*** SOURCE DATA ***

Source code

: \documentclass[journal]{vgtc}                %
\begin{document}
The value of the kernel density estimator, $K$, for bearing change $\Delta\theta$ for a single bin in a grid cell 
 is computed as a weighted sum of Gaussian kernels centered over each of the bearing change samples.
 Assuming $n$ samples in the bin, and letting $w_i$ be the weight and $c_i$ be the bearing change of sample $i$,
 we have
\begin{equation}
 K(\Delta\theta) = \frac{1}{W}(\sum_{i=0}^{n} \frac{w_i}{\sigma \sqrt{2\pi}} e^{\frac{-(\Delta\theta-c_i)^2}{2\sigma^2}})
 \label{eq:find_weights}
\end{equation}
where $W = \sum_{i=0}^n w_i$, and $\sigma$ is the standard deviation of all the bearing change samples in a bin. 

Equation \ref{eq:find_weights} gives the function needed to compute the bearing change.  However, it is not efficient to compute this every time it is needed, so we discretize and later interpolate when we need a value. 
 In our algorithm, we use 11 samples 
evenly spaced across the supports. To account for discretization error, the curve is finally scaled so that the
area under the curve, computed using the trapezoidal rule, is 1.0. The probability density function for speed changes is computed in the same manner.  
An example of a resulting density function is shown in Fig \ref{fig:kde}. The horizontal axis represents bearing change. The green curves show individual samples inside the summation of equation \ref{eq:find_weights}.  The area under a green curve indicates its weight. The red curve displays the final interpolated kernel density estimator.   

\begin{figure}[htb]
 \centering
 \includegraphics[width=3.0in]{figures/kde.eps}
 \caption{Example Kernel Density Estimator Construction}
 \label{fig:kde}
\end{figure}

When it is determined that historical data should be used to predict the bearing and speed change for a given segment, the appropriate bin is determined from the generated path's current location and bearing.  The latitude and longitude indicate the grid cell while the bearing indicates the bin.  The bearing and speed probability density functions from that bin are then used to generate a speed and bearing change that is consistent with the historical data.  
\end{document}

*** End of SOURCE DATA ***

## PROBLEM TO WORK ON
Could you output the lines above, exactly as written, from the one containing "An example of" through the last, with both ends included and no others?

## ANSWER FOR THIS EXERCISE
An example of a resulting density function is shown in Fig \ref{fig:kde}. The horizontal axis represents bearing change. The green curves show individual samples inside the summation of equation \ref{eq:find_weights}.  The area under a green curve indicates its weight. The red curve displays the final interpolated kernel density estimator.   

\begin{figure}[htb]
 \centering
 \includegraphics[width=3.0in]{figures/kde.eps}
 \caption{Example Kernel Density Estimator Construction}
 \label{fig:kde}
\end{figure}

When it is determined that historical data should be used to predict the bearing and speed change for a given segment, the appropriate bin is determined from the generated path's current location and bearing.  The latitude and longitude indicate the grid cell while the bearing indicates the bin.  The bearing and speed probability density functions from that bin are then used to generate a speed and bearing change that is consistent with the historical data.  
\end{document}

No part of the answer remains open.